“I’m afraid my cousin Hugh is away at the moment, Detective. I assume he’s the one you’ve come to see.”
“Actually, you’re the person I had hoped to find at home today,” Devaney replied.
Lucy Osborne returned his level gaze. “I’m at home every day, Detective.”
“I wonder if I might ask you a few questions. Please, continue whatever you were doing. I won’t take up too much of your time.” She led him down the hall to a room where she was in the midst of doing some flower arrangements. Devaney positioned himself on a stool across the table so that he could watch her through the spray of roses as she worked.

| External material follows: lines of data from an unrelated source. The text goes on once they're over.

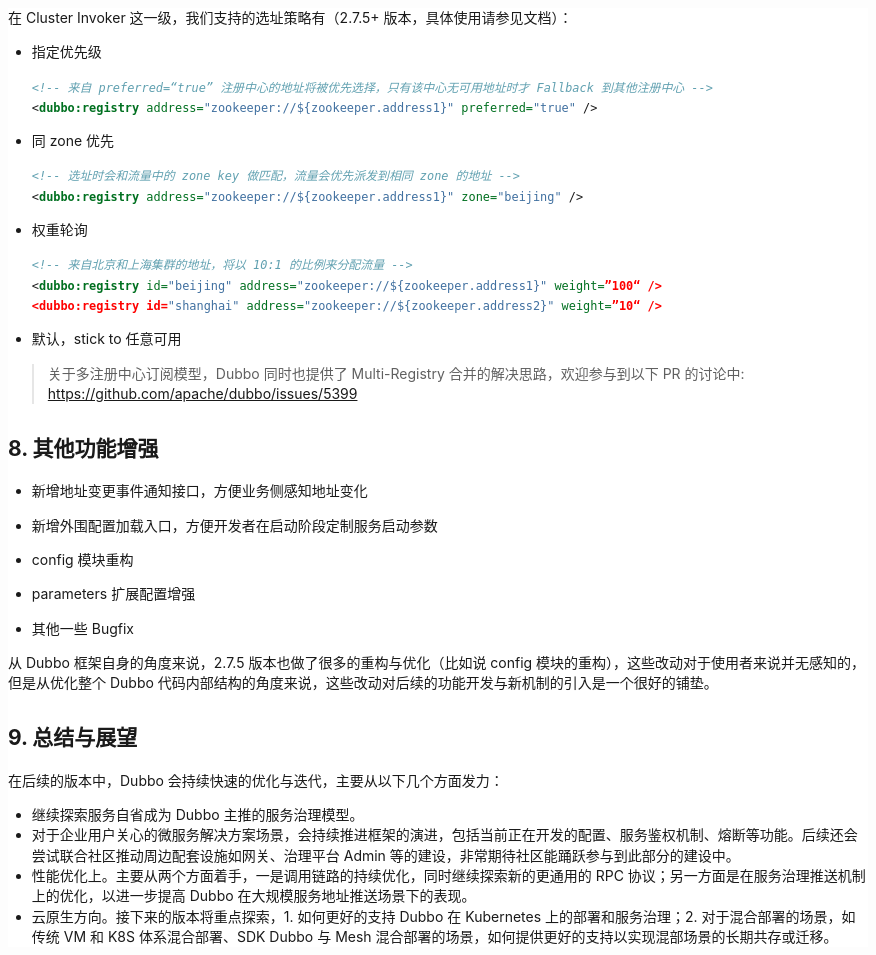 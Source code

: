 在 Cluster Invoker 这一级，我们支持的选址策略有（2.7.5+ 版本，具体使用请参见文档）：

* 指定优先级

  ```xml
  <!-- 来自 preferred=“true” 注册中心的地址将被优先选择，只有该中心无可用地址时才 Fallback 到其他注册中心 -->
  <dubbo:registry address="zookeeper://${zookeeper.address1}" preferred="true" />
  ```

* 同 zone 优先

  ```xml
  <!-- 选址时会和流量中的 zone key 做匹配，流量会优先派发到相同 zone 的地址 -->
  <dubbo:registry address="zookeeper://${zookeeper.address1}" zone="beijing" />
  ```

* 权重轮询

  ```xml
  <!-- 来自北京和上海集群的地址，将以 10:1 的比例来分配流量 -->
  <dubbo:registry id="beijing" address="zookeeper://${zookeeper.address1}" weight=”100“ />
  <dubbo:registry id="shanghai" address="zookeeper://${zookeeper.address2}" weight=”10“ />
  ```

* 默认，stick to 任意可用

>关于多注册中心订阅模型，Dubbo 同时也提供了 Multi-Registry 合并的解决思路，欢迎参与到以下 PR 的讨论中: https://github.com/apache/dubbo/issues/5399

## 8. 其他功能增强

* 新增地址变更事件通知接口，方便业务侧感知地址变化

* 新增外围配置加载入口，方便开发者在启动阶段定制服务启动参数

* config 模块重构

* parameters 扩展配置增强
* 其他一些 Bugfix

从 Dubbo 框架自身的角度来说，2.7.5 版本也做了很多的重构与优化（比如说 config 模块的重构），这些改动对于使用者来说并无感知的，但是从优化整个 Dubbo 代码内部结构的角度来说，这些改动对后续的功能开发与新机制的引入是一个很好的铺垫。

## 9. 总结与展望

在后续的版本中，Dubbo 会持续快速的优化与迭代，主要从以下几个方面发力：

* 继续探索服务自省成为 Dubbo 主推的服务治理模型。
* 对于企业用户关心的微服务解决方案场景，会持续推进框架的演进，包括当前正在开发的配置、服务鉴权机制、熔断等功能。后续还会尝试联合社区推动周边配套设施如网关、治理平台 Admin 等的建设，非常期待社区能踊跃参与到此部分的建设中。
* 性能优化上。主要从两个方面着手，一是调用链路的持续优化，同时继续探索新的更通用的 RPC 协议；另一方面是在服务治理推送机制上的优化，以进一步提高 Dubbo 在大规模服务地址推送场景下的表现。
* 云原生方向。接下来的版本将重点探索，1. 如何更好的支持 Dubbo 在 Kubernetes 上的部署和服务治理；2. 对于混合部署的场景，如传统 VM  和 K8S 体系混合部署、SDK Dubbo 与 Mesh 混合部署的场景，如何提供更好的支持以实现混部场景的长期共存或迁移。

It was Lucy Osborne who spoke first: “What can I do for you, Detective?”
“I just had a few questions about Mina Osborne’s disappearance.”
“I thought Hugh mentioned that the case had been given over to some sort of national task force.” She knew about the referral. Devaney saw that he’d better tread carefully.
“That doesn’t necessarily mean the local police have given up. Besides, the task force are all the way over in Dublin. It’s our duty to be their eyes and ears in the community.”
“I understand that you had no control over what people would say when that”—she searched for the right word—“that person was found in the bog. But I must tell you, I don’t think it’ll do any good to stir things up all over again.”
“It’s an ongoing investigation.”
“Of a nonexistent crime. Hugh’s wife left him, Detective. It’s unfortunate, certainly, but what possible concern can it be to the police?”
“That’s why I’ve come to you. In the past, most of the attention has focused on Mr. Osborne as chief suspect, but I’m wondering if we haven’t been overlooking some of the other, perhaps less sinister possibilities.”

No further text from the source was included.